これは、超音波スケーラー(US)と、グリシン(Glycine)やエリスリトール(Erythritol)といった特殊な微細粉末を噴射する技術を組み合わせた手法です。従来の方法と比較して、以下のような圧倒的なメリットがあります。
- 治療時間の短縮: 従来法よりも効率的にバイオフィルムを除去でき、チェアタイムを短縮できます。
- 高い患者満足度: 痛みや不快感が少なく、約3分の2の患者がこの手法を好むというデータがあります。
- 審美性の向上: 健康面だけでなく、ステイン(着色汚れ)の除去においても従来法より優れていることが示されています。
「痛い・時間がかかる」という歯科治療の心理的ハードルを、この技術が取り払ってくれます。快適に、かつ見た目も美しくなれることは、定期検診を継続する強力なモチベーションになるはずです。
4. 高価なレーザー治療、実はそれほど必要ない?
自由診療などで「ダイオードレーザー」を併用した歯肉炎治療を提案されることがあるかもしれません。「細菌血症を抑制する」といった副次的な効果を謳うケースもありますが、科学的な視点からは慎重な判断が必要です。
Farinaらのレビューによれば、従来の超音波清掃にダイオードレーザーを追加しても、肝心の「歯肉炎の改善」という臨床的な上乗せ効果は認められませんでした。
現時点では、レーザー治療はコストに見合うだけのエビデンスが不足していると言わざるを得ません。私たちは最新の機械や高価なオプションに目を奪われがちですが、治療の本質はあくまで「バイオフィルムの機械的な除去」にあります。不確かな付随的治療にお金をかけるよりも、基本である「正しいブラッシング」と「確実なプロの清掃」に集中することこそが、誠実で賢明な選択です。
5. 結論:これからのあなたの歯茎のために
今回の最新研究が教えてくれたのは、歯科治療の本質的なあり方です。
歯肉炎は、単に汚れが溜まっているだけの状態ではありません。バイオフィルムだけでなく、喫煙や全身疾患といった「リスク因子のコントロール」も絡む多面的な病気です。だからこそ、プロに掃除を丸投げするのではなく、以下のマインドセットを持つことが重要です。
- セルフケア(OHI)が最大の治療である
- プロの掃除(PMPR)は、正しい磨き方とセットで初めて輝く
- エアポリッシングのような「快適で効率的な技術」を賢く活用する
- エビデンスの乏しい高額治療よりも、基本の徹底に投資する
明日から実践できる最高のアクションは、歯科医院を「掃除をしてもらう場所」から「磨き方のコツを習得する場所」へとアップデートすることです。
次の定期検診で、あなたは歯科衛生士さんにこう聞いてみませんか? 「私の磨き方のクセをチェックして、BOPを10%未満にするためのコツを教えてください」と。
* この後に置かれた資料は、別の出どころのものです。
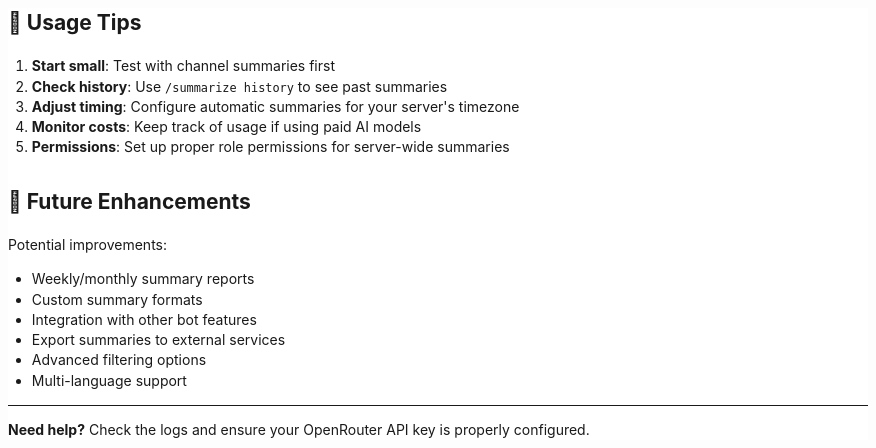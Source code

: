 ## 🎯 Usage Tips

1. **Start small**: Test with channel summaries first
2. **Check history**: Use `/summarize history` to see past summaries
3. **Adjust timing**: Configure automatic summaries for your server's timezone
4. **Monitor costs**: Keep track of usage if using paid AI models
5. **Permissions**: Set up proper role permissions for server-wide summaries

## 🔄 Future Enhancements

Potential improvements:
- Weekly/monthly summary reports
- Custom summary formats
- Integration with other bot features
- Export summaries to external services
- Advanced filtering options
- Multi-language support

---

**Need help?** Check the logs and ensure your OpenRouter API key is properly configured.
その主体的な一言が、あなたの歯を一生守る鍵になるのです。
Reference
Farina, R., Simonelli, A., Trombelli, L., Chew, R. J. J., Tu, Y. K., & Preshaw, P. M. (2026). Clinical Efficacy of Interventions Based on Professional Mechanical Plaque Removal in the Treatment of Dental Biofilm–Induced Gingivitis: A Systematic Review and Meta‐Analysis. Journal of Clinical Periodontology.